- [ACTIVITY]: First find the line with "In this paper, we" in the entries below, then set down exactly every line through the line with "on variables in", that line included.

══ DATA EXCERPTS ══

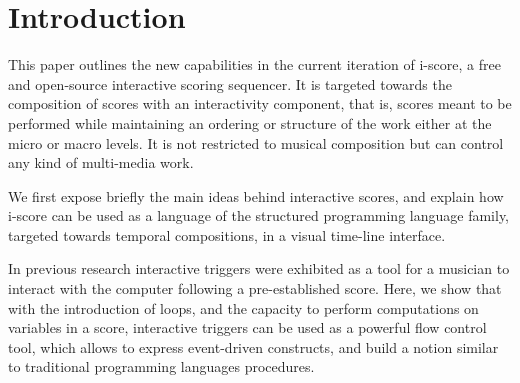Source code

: \documentclass{article}
\title{\papertitle}
\begin{document}
%
\capstartfalse
\maketitle
\capstarttrue
%
\begin{abstract}
     The development and authoring of interactive music or applications, such as user interfaces for arts \& exhibitions
     has traditionally been done with tools that pertain to two broad metaphors. 
     Cue-based environments work by making groups of parameters and sending them to remote devices, 
     while more interactive applications are generally written in generic art-oriented 
     programming environments, such as Max/MSP, Processing or openFrameworks.
     In this paper, we present the current version of the i-score sequencer. 
     It is an extensive graphical software that bridges the gap between time-based, logic-based and flow-based interactive application authoring tools.
     Built upon a few simple and novel primitives that give to the composer the expressive power of structured programming, i-score provides a time line adapted to the notation of parameter-oriented interactive music, 
     and allows temporal scripting using JavaScript. We present the usage of these primitives, as well as an i-score example of work inspired from music based on polyvalent structure.
\end{abstract}
\section{Introduction}\label{sec:introduction}
This paper outlines the new capabilities in the current iteration of i-score, 
a free and open-source interactive scoring sequencer.
It is targeted towards the composition of scores with an interactivity component, that is, scores meant to be performed while maintaining an ordering or structure of the work either at the micro or macro levels.
It is not restricted to musical composition but can control any kind of multi-media work.

We first expose briefly the main ideas behind interactive scores, and explain 
how i-score can be used as a language of the structured programming language 
family, targeted towards temporal compositions, in a visual time-line interface.

In previous research\cite{allombert2006concurrent} interactive triggers 
were exhibited as a tool for a musician to interact with the computer following a pre-established score.
Here, we show that with the introduction of loops, and the capacity to perform computations 
on variables in a score, interactive triggers can be used as a powerful flow control tool, which 
allows to express event-driven constructs, and build a notion similar to traditional programming 
languages procedures.
\end{document}
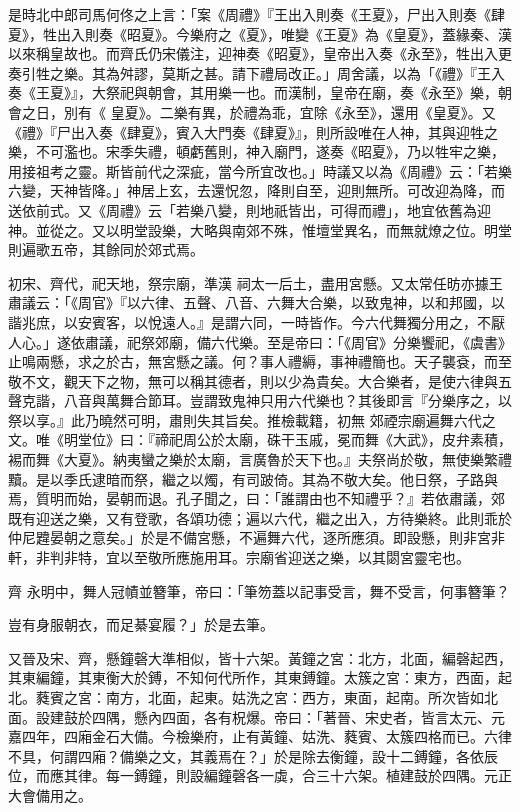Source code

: \begin{pinyinscope}
 是時北中郎司馬何佟之上言：「案《周禮》『王出入則奏《王夏》，尸出入則奏《肆夏》，牲出入則奏《昭夏》。今樂府之《夏》，唯變《王夏》為《皇夏》，蓋緣秦、漢以來稱皇故也。而齊氏仍宋儀注，迎神奏《昭夏》，皇帝出入奏《永至》，牲出入更奏引牲之樂。其為舛謬，莫斯之甚。請下禮局改正。」周舍議，以為「《禮》『王入奏《王夏》』，大祭祀與朝會，其用樂一也。而漢制，皇帝在廟，奏《永至》樂，朝會之日，別有《
 皇夏》。二樂有異，於禮為乖，宜除《永至》，還用《皇夏》。又《禮》『尸出入奏《肆夏》，賓入大門奏《肆夏》』，則所設唯在人神，其與迎牲之樂，不可濫也。宋季失禮，頓虧舊則，神入廟門，遂奏《昭夏》，乃以牲牢之樂，用接祖考之靈。斯皆前代之深疵，當今所宜改也。」時議又以為《周禮》云：「若樂六變，天神皆降。」神居上玄，去還怳忽，降則自至，迎則無所。可改迎為降，而送依前式。又《周禮》云「若樂八變，則地祇皆出，可得而禮」，地宜依舊為迎神。並從之。又以明堂設樂，大略與南郊不殊，惟壇堂異名，而無就燎之位。明堂則遍歌五帝，其餘同於郊式焉。



 初宋、齊代，祀天地，祭宗廟，準漢
 祠太一后土，盡用宮懸。又太常任昉亦據王肅議云：「《周官》『以六律、五聲、八音、六舞大合樂，以致鬼神，以和邦國，以諧兆庶，以安賓客，以悅遠人。』是謂六同，一時皆作。今六代舞獨分用之，不厭人心。」遂依肅議，祀祭郊廟，備六代樂。至是帝曰：「《周官》分樂饗祀，《虞書》止鳴兩懸，求之於古，無宮懸之議。何？事人禮縟，事神禮簡也。天子襲袞，而至敬不文，觀天下之物，無可以稱其德者，則以少為貴矣。大合樂者，是使六律與五聲克諧，八音與萬舞合節耳。豈謂致鬼神只用六代樂也？其後即言『分樂序之，以祭以享。』此乃曉然可明，肅則失其旨矣。推檢載籍，初無
 郊禋宗廟遍舞六代之文。唯《明堂位》曰：『禘祀周公於太廟，硃干玉戚，冕而舞《大武》，皮弁素積，裼而舞《大夏》。納夷蠻之樂於太廟，言廣魯於天下也。』夫祭尚於敬，無使樂繁禮黷。是以季氏逮暗而祭，繼之以燭，有司跛倚。其為不敬大矣。他日祭，子路與焉，質明而始，晏朝而退。孔子聞之，曰：「誰謂由也不知禮乎？』若依肅議，郊既有迎送之樂，又有登歌，各頌功德；遍以六代，繼之出入，方待樂終。此則乖於仲尼韙晏朝之意矣。」於是不備宮懸，不遍舞六代，逐所應須。即設懸，則非宮非軒，非判非特，宜以至敬所應施用耳。宗廟省迎送之樂，以其閟宮靈宅也。



 齊
 永明中，舞人冠幘並簪筆，帝曰：「筆笏蓋以記事受言，舞不受言，何事簪筆？



 豈有身服朝衣，而足綦宴履？」於是去筆。



 又晉及宋、齊，懸鐘磬大準相似，皆十六架。黃鐘之宮：北方，北面，編磬起西，其東編鐘，其東衡大於鎛，不知何代所作，其東鎛鐘。太簇之宮：東方，西面，起北。蕤賓之宮：南方，北面，起東。姑洗之宮：西方，東面，起南。所次皆如北面。設建鼓於四隅，懸內四面，各有柷爆。帝曰：「著晉、宋史者，皆言太元、元嘉四年，四廂金石大備。今檢樂府，止有黃鐘、姑洗、蕤賓、太簇四格而已。六律不具，何謂四廂？備樂之文，其義焉在？」於是除去衡鐘，設十二鎛鐘，各依辰
 位，而應其律。每一鎛鐘，則設編鐘磬各一虡，合三十六架。植建鼓於四隅。元正大會備用之。




\end{pinyinscope}
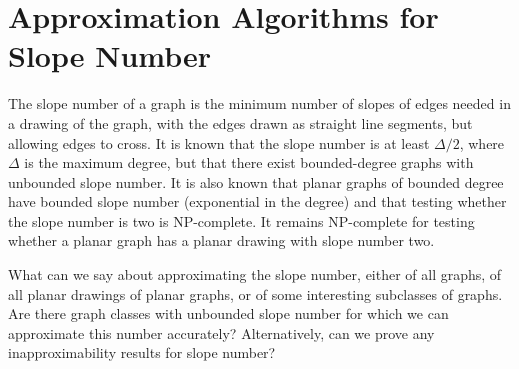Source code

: \documentclass{patmorin}
\begin{document}
\section{Approximation Algorithms for Slope Number}

The slope number of a graph is the minimum number of slopes of edges
needed in a drawing of the graph, with the edges drawn as straight line
segments, but allowing edges to cross. It is known that the slope number
is at least $\Delta/2$, where $\Delta$ is the maximum degree, but that
there exist bounded-degree graphs with unbounded slope number. It is
also known that planar graphs of bounded degree have bounded slope number
(exponential in the degree) and that testing whether the slope number is
two is NP-complete. It remains NP-complete for testing whether a planar
graph has a planar drawing with slope number two.

\begin{op}
  What can we say about approximating the slope number, either of all
  graphs, of all planar drawings of planar graphs, or of some interesting
  subclasses of graphs. Are there graph classes with unbounded slope number
  for which we can approximate this number accurately? Alternatively,
  can we prove any inapproximability results for slope number?
\end{op}
\end{document}
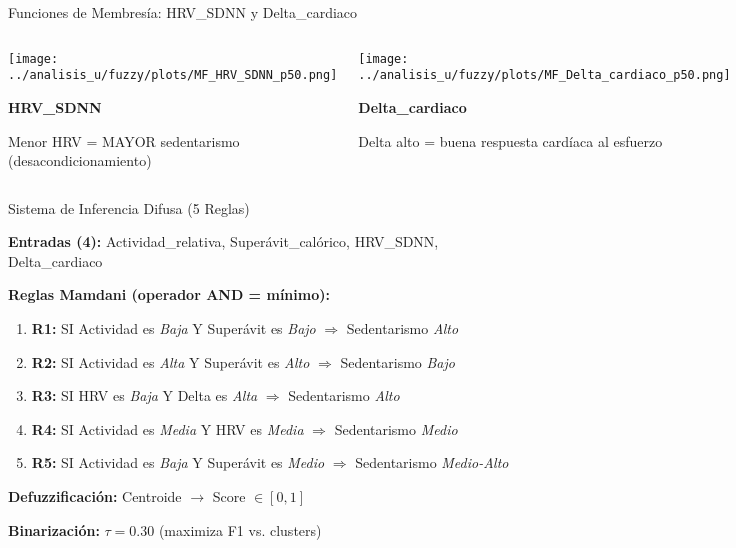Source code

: \documentclass[aspectratio=169]{beamer}
\begin{document}
\begin{frame}{Funciones de Membresía: HRV\_SDNN y Delta\_cardiaco}

\begin{columns}[T]
\begin{center}
\texttt{[image: ../analisis\_u/fuzzy/plots/MF\_HRV\_SDNN\_p50.png]}

\textbf{HRV\_SDNN}

Menor HRV = MAYOR sedentarismo (desacondicionamiento)
\end{center}

\begin{center}
\texttt{[image: ../analisis\_u/fuzzy/plots/MF\_Delta\_cardiaco\_p50.png]}

\textbf{Delta\_cardiaco}

Delta alto = buena respuesta cardíaca al esfuerzo
\end{center}
\end{columns}

\end{frame}


\begin{frame}{Sistema de Inferencia Difusa (5 Reglas)}

\textbf{Entradas (4):} Actividad\_relativa, Superávit\_calórico, HRV\_SDNN, Delta\_cardiaco

\vspace{0.5cm}

\textbf{Reglas Mamdani (operador AND = mínimo):}

\begin{enumerate}
    \item \textbf{R1:} SI Actividad es \textit{Baja} Y Superávit es \textit{Bajo} $\Rightarrow$ Sedentarismo \textit{Alto}
    \item \textbf{R2:} SI Actividad es \textit{Alta} Y Superávit es \textit{Alto} $\Rightarrow$ Sedentarismo \textit{Bajo}
    \item \textbf{R3:} SI HRV es \textit{Baja} Y Delta es \textit{Alta} $\Rightarrow$ Sedentarismo \textit{Alto}
    \item \textbf{R4:} SI Actividad es \textit{Media} Y HRV es \textit{Media} $\Rightarrow$ Sedentarismo \textit{Medio}
    \item \textbf{R5:} SI Actividad es \textit{Baja} Y Superávit es \textit{Medio} $\Rightarrow$ Sedentarismo \textit{Medio-Alto}
\end{enumerate}

\vspace{0.3cm}

\textbf{Defuzzificación:} Centroide $\rightarrow$ Score $\in [0, 1]$

\textbf{Binarización:} $\tau = 0.30$ (maximiza F1 vs. clusters)

\end{frame}
\end{document}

═══

- [TASK ANSWER]:
     In this paper, we present the current version of the i-score sequencer. 
     It is an extensive graphical software that bridges the gap between time-based, logic-based and flow-based interactive application authoring tools.
     Built upon a few simple and novel primitives that give to the composer the expressive power of structured programming, i-score provides a time line adapted to the notation of parameter-oriented interactive music, 
     and allows temporal scripting using JavaScript. We present the usage of these primitives, as well as an i-score example of work inspired from music based on polyvalent structure.
\end{abstract}
\section{Introduction}\label{sec:introduction}
This paper outlines the new capabilities in the current iteration of i-score, 
a free and open-source interactive scoring sequencer.
It is targeted towards the composition of scores with an interactivity component, that is, scores meant to be performed while maintaining an ordering or structure of the work either at the micro or macro levels.
It is not restricted to musical composition but can control any kind of multi-media work.

We first expose briefly the main ideas behind interactive scores, and explain 
how i-score can be used as a language of the structured programming language 
family, targeted towards temporal compositions, in a visual time-line interface.

In previous research\cite{allombert2006concurrent} interactive triggers 
were exhibited as a tool for a musician to interact with the computer following a pre-established score.
Here, we show that with the introduction of loops, and the capacity to perform computations 
on variables in a score, interactive triggers can be used as a powerful flow control tool, which 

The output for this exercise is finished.